The Inland Valleys of Riverside and San Bernardino have long had high levels of smog pollution, but recently the main focus has turned to particulate matter (PM). The World Health Organization (WHO) ranked us fourth in the world in PM pollution, after Jakarta, Indonesia; Calcutta, India; and Bangkok, Thailand. According to researchers at USC, the children in our communities have the slowest lung growth and weakest lung capacity of all children studied in Southern California. Asthma and other respiratory ailments are prevalent. Cancer risk from freight transport is 1,500 times the Environmental Protection Agency’s “acceptable” risk levels. With this development, our streets and rural roads have become danger zones. Residents must compete with semi trucks for space on the same roads. Horse riders navigate trails that now wind through industrial areas. Children who once enjoyed the open fields now are confined to their own backyards for recreation. We greatly fear the prediction that freight transport will increase exponentially. Our families simply can’t take any more.

Only now, some of those functions are moving more than a thousand miles inland, which brings us to Kansas, and the story Eric Kirkendall told the conference attendees, which is summarized on his own website :

My name is Eric Kirkendall. My wife and I have lived just outside of Gardner for almost 18 years. I have Master’s degrees in Urban Planning and Public Administration from the University of Kansas, but work as a manager of Information Technology.

I am a firm believer in a person’s right to do what he wants on his land – as long as he does not negatively affect other people. They can play music as loud as they want, they can pollute, they can have bright lights on 24 hours a day. That is land and their business. When those impacts cross my property line – that is another story. Then it is my business.

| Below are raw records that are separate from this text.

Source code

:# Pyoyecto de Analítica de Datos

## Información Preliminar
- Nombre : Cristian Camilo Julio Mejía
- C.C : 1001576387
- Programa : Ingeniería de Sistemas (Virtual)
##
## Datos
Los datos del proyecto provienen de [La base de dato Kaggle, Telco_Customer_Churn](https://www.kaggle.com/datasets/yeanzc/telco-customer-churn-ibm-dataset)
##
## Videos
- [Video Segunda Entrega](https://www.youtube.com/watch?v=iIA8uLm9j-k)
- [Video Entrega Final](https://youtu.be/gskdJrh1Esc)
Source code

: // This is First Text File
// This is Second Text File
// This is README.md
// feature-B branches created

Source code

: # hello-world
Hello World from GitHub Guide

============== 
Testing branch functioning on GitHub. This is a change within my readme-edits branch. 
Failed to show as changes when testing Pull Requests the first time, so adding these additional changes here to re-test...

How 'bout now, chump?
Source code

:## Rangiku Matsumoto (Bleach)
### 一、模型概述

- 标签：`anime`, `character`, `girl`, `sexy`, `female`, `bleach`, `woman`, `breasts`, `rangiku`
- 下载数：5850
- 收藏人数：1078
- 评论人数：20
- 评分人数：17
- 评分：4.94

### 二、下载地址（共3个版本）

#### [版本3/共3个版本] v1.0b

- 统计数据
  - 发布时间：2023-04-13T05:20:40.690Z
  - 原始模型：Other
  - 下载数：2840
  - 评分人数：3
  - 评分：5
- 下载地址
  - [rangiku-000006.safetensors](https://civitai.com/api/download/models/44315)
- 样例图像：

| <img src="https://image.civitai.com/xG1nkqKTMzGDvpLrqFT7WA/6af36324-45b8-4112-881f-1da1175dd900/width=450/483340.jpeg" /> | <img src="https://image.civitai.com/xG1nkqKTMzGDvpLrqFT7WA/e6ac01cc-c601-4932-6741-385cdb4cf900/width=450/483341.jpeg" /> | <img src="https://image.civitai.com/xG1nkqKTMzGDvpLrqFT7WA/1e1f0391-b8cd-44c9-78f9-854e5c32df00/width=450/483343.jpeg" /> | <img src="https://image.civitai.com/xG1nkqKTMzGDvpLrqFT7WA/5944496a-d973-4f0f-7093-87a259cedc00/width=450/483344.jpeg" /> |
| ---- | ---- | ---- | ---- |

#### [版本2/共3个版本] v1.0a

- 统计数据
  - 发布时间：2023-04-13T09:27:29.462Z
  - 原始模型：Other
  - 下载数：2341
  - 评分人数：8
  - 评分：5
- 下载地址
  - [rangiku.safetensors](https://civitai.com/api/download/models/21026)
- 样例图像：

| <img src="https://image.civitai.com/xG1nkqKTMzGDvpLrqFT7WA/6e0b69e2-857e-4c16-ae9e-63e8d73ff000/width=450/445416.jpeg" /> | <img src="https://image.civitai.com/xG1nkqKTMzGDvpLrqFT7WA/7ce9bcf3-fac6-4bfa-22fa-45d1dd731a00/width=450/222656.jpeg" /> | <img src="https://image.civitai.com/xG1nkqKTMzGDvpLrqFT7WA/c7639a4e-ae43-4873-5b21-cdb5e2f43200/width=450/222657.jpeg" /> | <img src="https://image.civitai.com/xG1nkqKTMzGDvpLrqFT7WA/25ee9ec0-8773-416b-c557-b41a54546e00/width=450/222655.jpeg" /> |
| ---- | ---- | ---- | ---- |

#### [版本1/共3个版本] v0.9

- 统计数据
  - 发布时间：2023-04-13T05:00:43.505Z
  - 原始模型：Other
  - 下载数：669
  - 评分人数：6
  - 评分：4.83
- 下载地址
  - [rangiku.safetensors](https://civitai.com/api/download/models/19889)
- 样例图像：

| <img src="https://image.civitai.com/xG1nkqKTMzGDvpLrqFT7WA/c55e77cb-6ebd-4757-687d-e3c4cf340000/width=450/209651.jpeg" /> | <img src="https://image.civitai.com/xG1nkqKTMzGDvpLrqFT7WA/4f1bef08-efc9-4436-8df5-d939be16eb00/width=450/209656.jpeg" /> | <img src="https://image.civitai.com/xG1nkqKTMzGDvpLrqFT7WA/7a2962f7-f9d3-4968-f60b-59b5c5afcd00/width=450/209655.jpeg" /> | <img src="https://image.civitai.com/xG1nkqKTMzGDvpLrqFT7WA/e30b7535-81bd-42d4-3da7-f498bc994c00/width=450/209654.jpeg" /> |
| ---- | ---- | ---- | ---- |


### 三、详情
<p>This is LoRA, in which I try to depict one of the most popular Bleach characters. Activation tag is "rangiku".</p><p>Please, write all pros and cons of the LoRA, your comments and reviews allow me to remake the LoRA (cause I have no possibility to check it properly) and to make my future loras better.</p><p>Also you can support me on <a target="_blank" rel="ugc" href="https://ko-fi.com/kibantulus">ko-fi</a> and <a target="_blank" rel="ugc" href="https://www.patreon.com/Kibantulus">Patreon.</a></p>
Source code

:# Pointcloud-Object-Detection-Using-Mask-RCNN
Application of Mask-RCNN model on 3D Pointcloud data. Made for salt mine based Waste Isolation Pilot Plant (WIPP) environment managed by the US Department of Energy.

Until recently, that was hypothetical.

No longer. The first Intermodal-related development has been proposed on the land that surrounds our four-acre homestead on three sides. My wife and I are the first people so directly and closely affected by the Intermodal and the warehouses that will come with it – but not the last.

This might happen to you too, so I will tell you how this developer has worked. First, Paul Licausi of LS Commercial Real Estate offered to buy our property, and showed us a “site plan” (a drawing) that shows a road for diesel trucks just 10 feet from our eastern property line, and a 12 acre warehouse just ten feet beyond that. On the other side of our property was another huge 12 acre warehous.

I told him that we want to retire here in 7-8 years, and are not interested in selling now. I told him that I want him to follow good development standards so that can enjoy our property until then. In return for assurances of good standards, I offered to would work with him to assure our property could be integrated into his development at that time. I offered to guarantee him the right to buy the property.

I have told him that in person at our only meeting, and in several email messages. I invited him to my home to discuss it. I suggested we find a “win-win” solution that meets his needs and ours. He has refused. One of his employees said he will meet with me only to discuss my wife and I selling him the property. His development plans, if he is successful, will destroy the livability of our home.

So, my only option has been to approach the City of Gardner and to ask that they not annex the land that surrounds me until there are standards in place appropriate for a Mega-warehouse development. Everyone in the city agrees that such standards do not yet exist, and are looking into hiring a consultant to help them develop appropriate standards.

One thing I can’t convey so easily is how nonchalantly multi-racial and gender balanced the conference was.  Which is only natural, given who’s in the way of limitless corporate greed.  This is what America looks like.  And it’s had enough of being shunted aside in the name of “progress” that doesn’t seem to be headed anywhere at all.

Welcome to the birth of a movement.

It wasn’t born, really. Like Topsy, it jus’ growed.